Segment Start: Supplied material

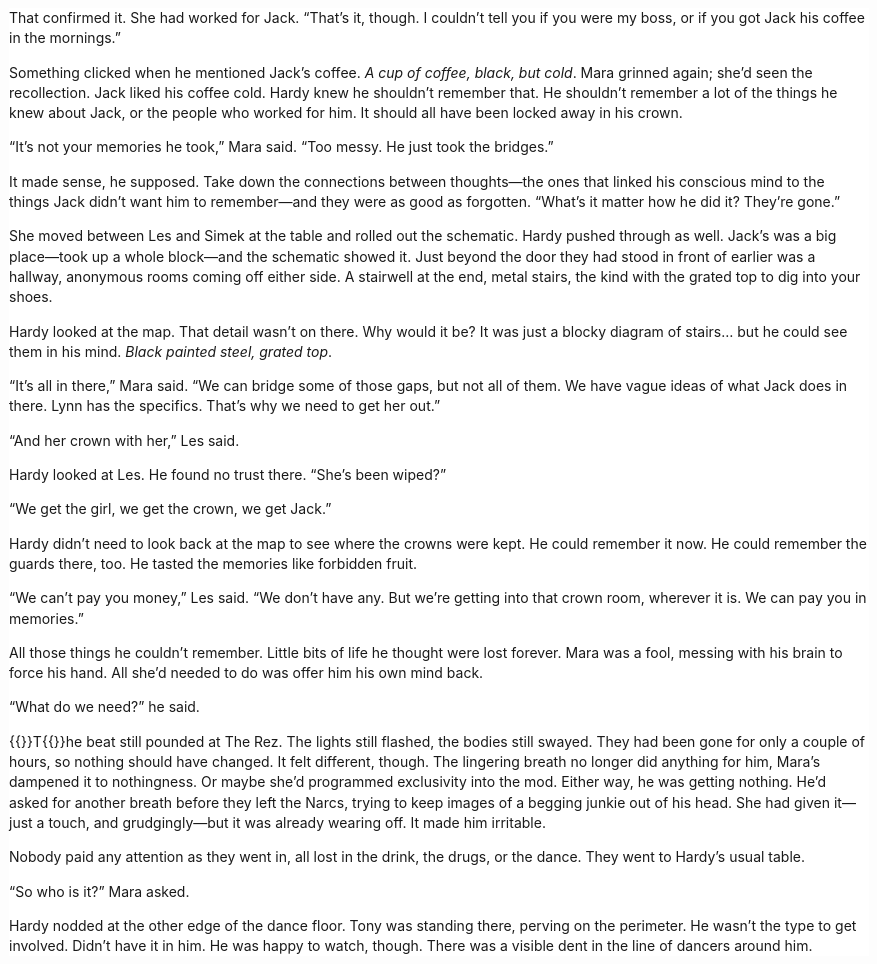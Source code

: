That confirmed it. She had worked for Jack. “That’s it, though. I couldn’t tell you if you were my boss, or if you got Jack his coffee in the mornings.”

Something clicked when he mentioned Jack’s coffee. *A cup of coffee, black, but cold*. Mara grinned again; she’d seen the recollection. Jack liked his coffee cold. Hardy knew he shouldn’t remember that. He shouldn’t remember a lot of the things he knew about Jack, or the people who worked for him. It should all have been locked away in his crown.

“It’s not your memories he took,” Mara said. “Too messy. He just took the bridges.”

It made sense, he supposed. Take down the connections between thoughts—the ones that linked his conscious mind to the things Jack didn’t want him to remember—and they were as good as forgotten. “What’s it matter how he did it? They’re gone.”

She moved between Les and Simek at the table and rolled out the schematic. Hardy pushed through as well. Jack’s was a big place—took up a whole block—and the schematic showed it. Just beyond the door they had stood in front of earlier was a hallway, anonymous rooms coming off either side. A stairwell at the end, metal stairs, the kind with the grated top to dig into your shoes.

Hardy looked at the map. That detail wasn’t on there. Why would it be? It was just a blocky diagram of stairs… but he could see them in his mind. *Black painted steel, grated top*.

“It’s all in there,” Mara said. “We can bridge some of those gaps, but not all of them. We have vague ideas of what Jack does in there. Lynn has the specifics. That’s why we need to get her out.”

“And her crown with her,” Les said.

Hardy looked at Les. He found no trust there. “She’s been wiped?”

“We get the girl, we get the crown, we get Jack.”

Hardy didn’t need to look back at the map to see where the crowns were kept. He could remember it now. He could remember the guards there, too. He tasted the memories like forbidden fruit.

“We can’t pay you money,” Les said. “We don’t have any. But we’re getting into that crown room, wherever it is. We can pay you in memories.”

All those things he couldn’t remember. Little bits of life he thought were lost forever. Mara was a fool, messing with his brain to force his hand. All she’d needed to do was offer him his own mind back.

“What do we need?” he said.





{{<glyph>}}T{{</glyph>}}he beat still pounded at The Rez. The lights still flashed, the bodies still swayed. They had been gone for only a couple of hours, so nothing should have changed. It felt different, though. The lingering breath no longer did anything for him, Mara’s dampened it to nothingness. Or maybe she’d programmed exclusivity into the mod. Either way, he was getting nothing. He’d asked for another breath before they left the Narcs, trying to keep images of a begging junkie out of his head. She had given it—just a touch, and grudgingly—but it was already wearing off. It made him irritable.

Nobody paid any attention as they went in, all lost in the drink, the drugs, or the dance. They went to Hardy’s usual table.

“So who is it?” Mara asked.

Hardy nodded at the other edge of the dance floor. Tony was standing there, perving on the perimeter. He wasn’t the type to get involved. Didn’t have it in him. He was happy to watch, though. There was a visible dent in the line of dancers around him.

Segment End: Supplied material

- [Task statement]:
Total lines with "your" in the records above: report that figure alone.

- [Output for this task]:
2